START Provided entries

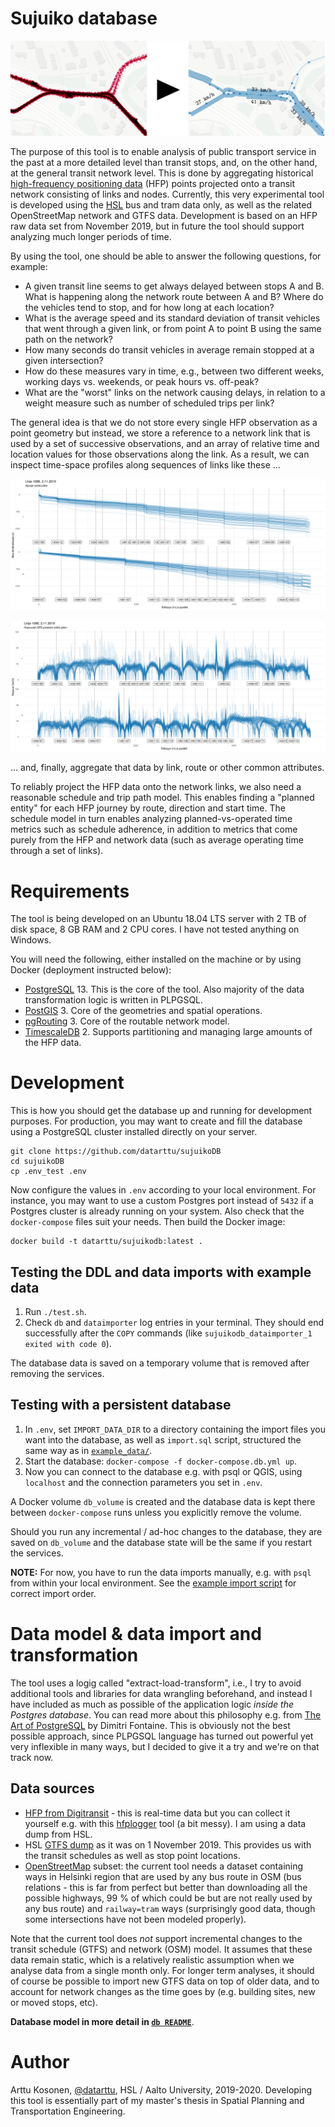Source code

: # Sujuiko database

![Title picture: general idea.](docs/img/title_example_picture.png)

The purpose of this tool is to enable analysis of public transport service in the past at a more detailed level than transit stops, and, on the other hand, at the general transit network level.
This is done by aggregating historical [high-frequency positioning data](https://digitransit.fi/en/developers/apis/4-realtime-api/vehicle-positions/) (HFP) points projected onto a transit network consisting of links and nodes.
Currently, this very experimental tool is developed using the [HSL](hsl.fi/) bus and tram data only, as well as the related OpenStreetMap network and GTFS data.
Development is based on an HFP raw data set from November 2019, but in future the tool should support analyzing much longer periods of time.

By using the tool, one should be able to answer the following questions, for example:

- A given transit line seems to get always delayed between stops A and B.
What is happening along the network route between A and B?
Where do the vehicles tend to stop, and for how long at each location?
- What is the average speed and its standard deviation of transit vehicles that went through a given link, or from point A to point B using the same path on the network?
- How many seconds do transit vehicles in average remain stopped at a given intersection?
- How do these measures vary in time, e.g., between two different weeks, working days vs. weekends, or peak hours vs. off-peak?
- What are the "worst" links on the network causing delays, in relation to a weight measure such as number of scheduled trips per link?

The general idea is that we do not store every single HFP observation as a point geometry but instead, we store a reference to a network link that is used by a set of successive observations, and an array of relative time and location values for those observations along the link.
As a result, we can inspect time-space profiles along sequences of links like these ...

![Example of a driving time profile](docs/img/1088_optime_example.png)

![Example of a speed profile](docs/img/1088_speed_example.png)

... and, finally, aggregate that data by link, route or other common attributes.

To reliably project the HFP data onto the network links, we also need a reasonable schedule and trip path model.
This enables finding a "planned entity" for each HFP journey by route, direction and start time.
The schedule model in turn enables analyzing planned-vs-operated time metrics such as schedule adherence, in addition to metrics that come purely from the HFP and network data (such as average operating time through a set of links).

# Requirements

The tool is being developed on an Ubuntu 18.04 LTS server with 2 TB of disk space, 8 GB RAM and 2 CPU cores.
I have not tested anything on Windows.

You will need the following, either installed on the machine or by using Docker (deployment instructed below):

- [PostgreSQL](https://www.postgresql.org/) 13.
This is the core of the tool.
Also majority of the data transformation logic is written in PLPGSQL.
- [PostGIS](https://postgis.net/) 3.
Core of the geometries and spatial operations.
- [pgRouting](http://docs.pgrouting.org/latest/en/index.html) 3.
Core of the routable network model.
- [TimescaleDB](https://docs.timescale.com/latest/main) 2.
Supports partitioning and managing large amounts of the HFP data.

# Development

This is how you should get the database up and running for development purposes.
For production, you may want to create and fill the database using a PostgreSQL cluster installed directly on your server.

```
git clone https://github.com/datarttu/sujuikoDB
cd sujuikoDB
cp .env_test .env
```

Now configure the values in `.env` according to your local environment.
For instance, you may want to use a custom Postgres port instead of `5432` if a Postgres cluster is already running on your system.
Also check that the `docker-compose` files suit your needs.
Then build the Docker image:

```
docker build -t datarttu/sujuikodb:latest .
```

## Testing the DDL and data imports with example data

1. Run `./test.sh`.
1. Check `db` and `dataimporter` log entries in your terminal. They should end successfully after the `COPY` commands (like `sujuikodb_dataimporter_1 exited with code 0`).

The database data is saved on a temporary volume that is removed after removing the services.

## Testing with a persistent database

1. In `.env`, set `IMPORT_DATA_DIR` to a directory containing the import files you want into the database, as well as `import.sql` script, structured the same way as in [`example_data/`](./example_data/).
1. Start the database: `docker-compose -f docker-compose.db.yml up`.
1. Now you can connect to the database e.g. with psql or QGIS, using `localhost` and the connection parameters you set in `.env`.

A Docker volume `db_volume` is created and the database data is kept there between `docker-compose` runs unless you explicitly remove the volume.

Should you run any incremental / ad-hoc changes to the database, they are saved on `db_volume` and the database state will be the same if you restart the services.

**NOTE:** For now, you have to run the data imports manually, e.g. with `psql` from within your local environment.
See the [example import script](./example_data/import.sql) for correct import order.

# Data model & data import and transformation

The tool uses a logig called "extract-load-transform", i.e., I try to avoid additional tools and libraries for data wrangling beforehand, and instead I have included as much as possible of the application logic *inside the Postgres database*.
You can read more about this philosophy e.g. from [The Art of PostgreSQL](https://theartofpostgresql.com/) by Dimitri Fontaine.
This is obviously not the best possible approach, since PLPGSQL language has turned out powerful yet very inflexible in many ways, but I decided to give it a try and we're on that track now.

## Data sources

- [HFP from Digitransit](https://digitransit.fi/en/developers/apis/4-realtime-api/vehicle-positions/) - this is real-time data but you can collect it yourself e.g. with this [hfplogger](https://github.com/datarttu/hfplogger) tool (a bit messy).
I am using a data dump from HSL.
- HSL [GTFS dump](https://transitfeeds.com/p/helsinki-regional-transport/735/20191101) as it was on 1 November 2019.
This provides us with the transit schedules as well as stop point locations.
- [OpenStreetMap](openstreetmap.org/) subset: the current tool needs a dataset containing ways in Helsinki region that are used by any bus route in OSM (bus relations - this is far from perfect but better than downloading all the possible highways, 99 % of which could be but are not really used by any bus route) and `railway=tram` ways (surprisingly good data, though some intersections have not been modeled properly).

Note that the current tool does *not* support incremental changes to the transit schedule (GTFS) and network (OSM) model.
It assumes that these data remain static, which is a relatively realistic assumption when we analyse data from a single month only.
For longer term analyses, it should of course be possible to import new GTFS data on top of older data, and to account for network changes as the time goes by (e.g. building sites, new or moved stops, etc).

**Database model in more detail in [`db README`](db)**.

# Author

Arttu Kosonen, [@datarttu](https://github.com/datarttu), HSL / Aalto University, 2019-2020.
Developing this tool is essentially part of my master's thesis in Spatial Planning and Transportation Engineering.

END Provided entries

■ Exercise instructions:
Write out only the lines that run from the line containing "# Data model & data import and transformation" through the line containing "This provides us", both included, exactly as they appear above.

■ Solution to this exercise:
# Data model & data import and transformation

The tool uses a logig called "extract-load-transform", i.e., I try to avoid additional tools and libraries for data wrangling beforehand, and instead I have included as much as possible of the application logic *inside the Postgres database*.
You can read more about this philosophy e.g. from [The Art of PostgreSQL](https://theartofpostgresql.com/) by Dimitri Fontaine.
This is obviously not the best possible approach, since PLPGSQL language has turned out powerful yet very inflexible in many ways, but I decided to give it a try and we're on that track now.

## Data sources

- [HFP from Digitransit](https://digitransit.fi/en/developers/apis/4-realtime-api/vehicle-positions/) - this is real-time data but you can collect it yourself e.g. with this [hfplogger](https://github.com/datarttu/hfplogger) tool (a bit messy).
I am using a data dump from HSL.
- HSL [GTFS dump](https://transitfeeds.com/p/helsinki-regional-transport/735/20191101) as it was on 1 November 2019.
This provides us with the transit schedules as well as stop point locations.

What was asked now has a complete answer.